Blind researchers no longer have to be accompanied when looking through references and books to complete their scientific papers or just when reading. Within weeks, they’ll be able to do all that on their own as a large number of books and references in Braille become available at the Egyptian National Library. Even more significant is the fact that they can request specific references to be translated to Braille using a printer at the Library.

Dr. Ahmad Shawky, head of the library, said to Al-Hayat, “The Library is following a methodical plan to make its resources available to all groups, including the visually impaired. Their section is being developed to include a library of the most well-known books and references, whether written in Braille or audio materials, as part of a greater plan to digitize the different contents of the library, including books, references, scripts,  documents, regular publications, as well as music and audio materials.”
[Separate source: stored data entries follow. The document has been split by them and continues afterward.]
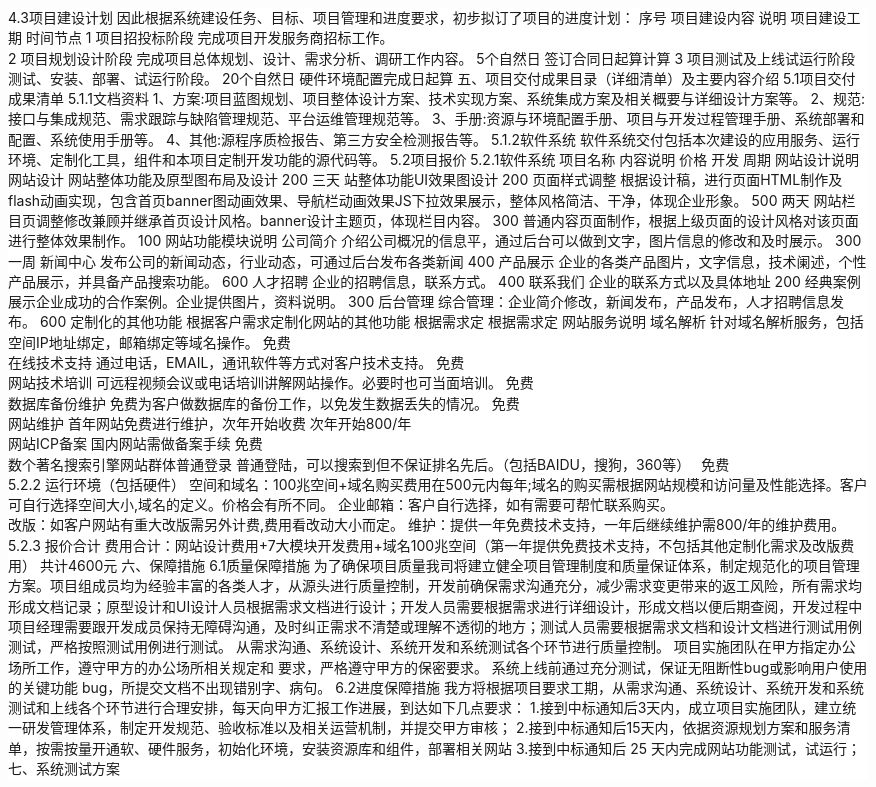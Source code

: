 
4.3项目建设计划
因此根据系统建设任务、目标、项目管理和进度要求，初步拟订了项目的进度计划：
序号	项目建设内容	说明	项目建设工期	时间节点
1	项目招投标阶段	完成项目开发服务商招标工作。		
2	项目规划设计阶段	完成项目总体规划、设计、需求分析、调研工作内容。	5个自然日	签订合同日起算计算
3	项目测试及上线试运行阶段	测试、安装、部署、试运行阶段。	20个自然日	硬件环境配置完成日起算
五、项目交付成果目录（详细清单）及主要内容介绍
5.1项目交付成果清单 
5.1.1文档资料
1、方案:项目蓝图规划、项目整体设计方案、技术实现方案、系统集成方案及相关概要与详细设计方案等。 
2、规范:接口与集成规范、需求跟踪与缺陷管理规范、平台运维管理规范等。 
3、手册:资源与环境配置手册、项目与开发过程管理手册、系统部署和配置、系统使用手册等。 
4、其他:源程序质检报告、第三方安全检测报告等。
5.1.2软件系统
软件系统交付包括本次建设的应用服务、运行环境、定制化工具，组件和本项目定制开发功能的源代码等。
5.2项目报价
5.2.1软件系统
项目名称	内容说明	价格	开发
周期
网站设计说明
网站设计	网站整体功能及原型图布局及设计	200	三天
	站整体功能UI效果图设计	200	
页面样式调整	根据设计稿，进行页面HTML制作及flash动画实现，包含首页banner图动画效果、导航栏动画效果JS下拉效果展示，整体风格简洁、干净，体现企业形象。	500	两天
	网站栏目页调整修改兼顾并继承首页设计风格。banner设计主题页，体现栏目内容。	300	
	普通内容页面制作，根据上级页面的设计风格对该页面进行整体效果制作。	100	
网站功能模块说明
公司简介	介绍公司概况的信息平，通过后台可以做到文字，图片信息的修改和及时展示。	300	一周
新闻中心	发布公司的新闻动态，行业动态，可通过后台发布各类新闻	400	
产品展示	企业的各类产品图片，文字信息，技术阑述，个性产品展示，并具备产品搜索功能。	600	
人才招聘	企业的招聘信息，联系方式。	400	
联系我们	企业的联系方式以及具体地址	200	
经典案例	展示企业成功的合作案例。企业提供图片，资料说明。	300	
后台管理	综合管理：企业简介修改，新闻发布，产品发布，人才招聘信息发布。	600	
定制化的其他功能	根据客户需求定制化网站的其他功能	根据需求定	根据需求定
网站服务说明
域名解析	针对域名解析服务，包括空间IP地址绑定，邮箱绑定等域名操作。	免费	
在线技术支持	通过电话，EMAIL，通讯软件等方式对客户技术支持。	免费	
网站技术培训	可远程视频会议或电话培训讲解网站操作。必要时也可当面培训。	免费	
数据库备份维护	免费为客户做数据库的备份工作，以免发生数据丢失的情况。	免费	
网站维护	首年网站免费进行维护，次年开始收费	次年开始800/年	
网站ICP备案	国内网站需做备案手续	免费	
数个著名搜索引擎网站群体普通登录	普通登陆，可以搜索到但不保证排名先后。（包括BAIDU，搜狗，360等） 	免费	
5.2.2 运行环境（包括硬件）
空间和域名：100兆空间+域名购买费用在500元内每年;域名的购买需根据网站规模和访问量及性能选择。客户可自行选择空间大小,域名的定义。价格会有所不同。 
企业邮箱：客户自行选择，如有需要可帮忙联系购买。  
改版：如客户网站有重大改版需另外计费,费用看改动大小而定。 
维护：提供一年免费技术支持，一年后继续维护需800/年的维护费用。  
5.2.3 报价合计
费用合计：网站设计费用+7大模块开发费用+域名100兆空间（第一年提供免费技术支持，不包括其他定制化需求及改版费用） 共计4600元
六、保障措施
6.1质量保障措施
为了确保项目质量我司将建立健全项目管理制度和质量保证体系，制定规范化的项目管理方案。项目组成员均为经验丰富的各类人才，从源头进行质量控制，开发前确保需求沟通充分，减少需求变更带来的返工风险，所有需求均形成文档记录；原型设计和UI设计人员根据需求文档进行设计；开发人员需要根据需求进行详细设计，形成文档以便后期查阅，开发过程中项目经理需要跟开发成员保持无障碍沟通，及时纠正需求不清楚或理解不透彻的地方；测试人员需要根据需求文档和设计文档进行测试用例测试，严格按照测试用例进行测试。
从需求沟通、系统设计、系统开发和系统测试各个环节进行质量控制。 
项目实施团队在甲方指定办公场所工作，遵守甲方的办公场所相关规定和 要求，严格遵守甲方的保密要求。 
系统上线前通过充分测试，保证无阻断性bug或影响用户使用的关键功能 bug，所提交文档不出现错别字、病句。
6.2进度保障措施
我方将根据项目要求工期，从需求沟通、系统设计、系统开发和系统测试和上线各个环节进行合理安排，每天向甲方汇报工作进展，到达如下几点要求：
1.接到中标通知后3天内，成立项目实施团队，建立统一研发管理体系，制定开发规范、验收标准以及相关运营机制，并提交甲方审核； 
2.接到中标通知后15天内，依据资源规划方案和服务清单，按需按量开通软、硬件服务，初始化环境，安装资源库和组件，部署相关网站
 3.接到中标通知后 25 天内完成网站功能测试，试运行；
七、系统测试方案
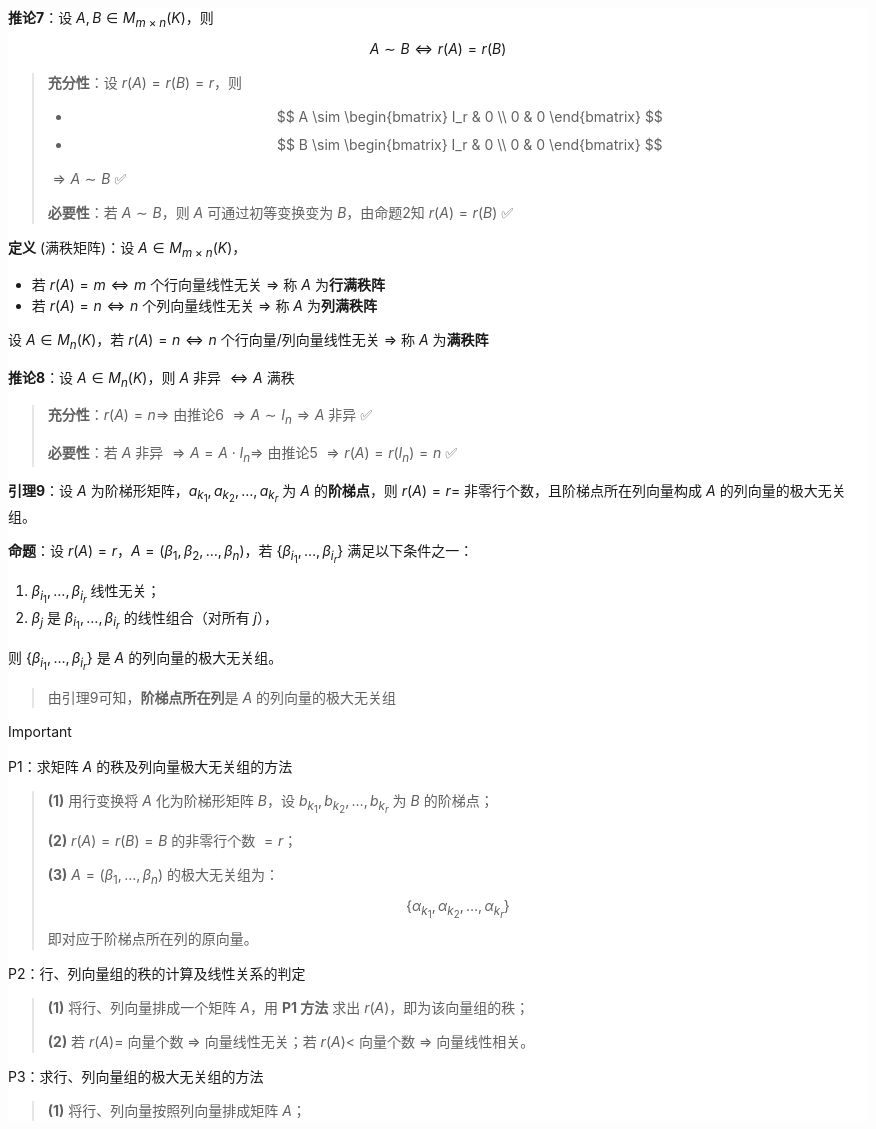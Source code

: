 **推论7**：设 $A, B \in M_{m\times n}(K)$，则  
$$
A \sim B \iff r(A) = r(B)
$$

> **充分性**：设 $r(A) = r(B) = r$，则  
> - $$
>   A \sim \begin{bmatrix} I_r & 0 \\ 0 & 0 \end{bmatrix}
>   $$
> - $$
>   B \sim \begin{bmatrix} I_r & 0 \\ 0 & 0 \end{bmatrix}
>   $$
>
>   
>
>  $\Rightarrow  A \sim B$ ✅
>
> **必要性**：若 $A \sim B$，则 $A$ 可通过初等变换变为 $B$，由命题2知 $r(A) = r(B)$ ✅

**定义** (满秩矩阵)：设 $A \in M_{m\times n}(K)$，

- 若 $r(A) = m \iff m$ 个行向量线性无关 $\Rightarrow$ 称 $A$ 为**行满秩阵**
- 若 $r(A) = n \iff n$ 个列向量线性无关 $\Rightarrow$ 称 $A$ 为**列满秩阵**

设 $A \in M_n(K)$，若 $r(A) = n \iff n$ 个行向量/列向量线性无关 $\Rightarrow$ 称 $A$ 为**满秩阵**

**推论8**：设 $A \in M_n(K)$，则 $A$ 非异 $\iff A$ 满秩

> **充分性**：$r(A) = n\Rightarrow$  由推论6  $\Rightarrow A \sim I_n \Rightarrow A$ 非异 ✅
>
> **必要性**：若 $A$ 非异 $\Rightarrow A = A \cdot I_n \Rightarrow$ 由推论5 $\Rightarrow  r(A) = r(I_n) = n$ ✅

**引理9**：设 $A$ 为阶梯形矩阵，$a_{k_1}, a_{k_2}, \dots, a_{k_r}$ 为 $A$ 的**阶梯点**，则 $r(A) = r =$ 非零行个数，且阶梯点所在列向量构成 $A$ 的列向量的极大无关组。

**命题**：设 $r(A) = r$，$A = (\beta_1, \beta_2, \dots, \beta_n)$，若 $\{\beta_{i_1}, \dots, \beta_{i_r}\}$ 满足以下条件之一：

1. $\beta_{i_1}, \dots, \beta_{i_r}$ 线性无关；  
2. $\beta_j$ 是 $\beta_{i_1}, \dots, \beta_{i_r}$ 的线性组合（对所有 $j$），

则 $\{\beta_{i_1}, \dots, \beta_{i_r}\}$ 是 $A$ 的列向量的极大无关组。

> 由引理9可知，**阶梯点所在列**是 $A$ 的列向量的极大无关组

> [!important]
>
> P1：求矩阵 $A$ 的秩及列向量极大无关组的方法
>
> > **(1)** 用行变换将 $A$ 化为阶梯形矩阵 $B$，设 $b_{k_1}, b_{k_2}, \dots, b_{k_r}$ 为 $B$ 的阶梯点；
> >
> > **(2)** $r(A) = r(B) = B$ 的非零行个数 $= r$；
> >
> > **(3)** $A = (\beta_1, \dots, \beta_n)$ 的极大无关组为：  
> > $$
> > \{\alpha_{k_1}, \alpha_{k_2}, \dots, \alpha_{k_r}\}
> > $$
> > 即对应于阶梯点所在列的原向量。
>
> P2：行、列向量组的秩的计算及线性关系的判定
>
> > **(1)** 将行、列向量排成一个矩阵 $A$，用 **P1 方法** 求出 $r(A)$，即为该向量组的秩；  
> >
> > **(2)** 若 $r(A) =$ 向量个数 $\Rightarrow$ 向量线性无关；若 $r(A) <$ 向量个数 $\Rightarrow$ 向量线性相关。
>
> P3：求行、列向量组的极大无关组的方法
>
> > **(1)** 将行、列向量按照列向量排成矩阵 $A$；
The Hall of the Visually Impaired is one of the halls within the Special Groups Department of the Library (established in 1870). There is also a section for art and another for music but they weren’t very active. The Library is working to change that by not just limiting the services to reading and instead, extending them to include courses and workshops for the visually impaired. This direction is reminiscent of another undertaken by the national media organization Akhbar El Yom when it released the first general publication in Braille directed toward the visually impaired. It is also worth noting that the content writers of Akhbar Braille are visually impaired. The first issue was released last March.

 

This is a translation of an Arabic article by Rihab ‘Ulaiwah and was published on Al-Hayat Newspaper on 8 July, 2017.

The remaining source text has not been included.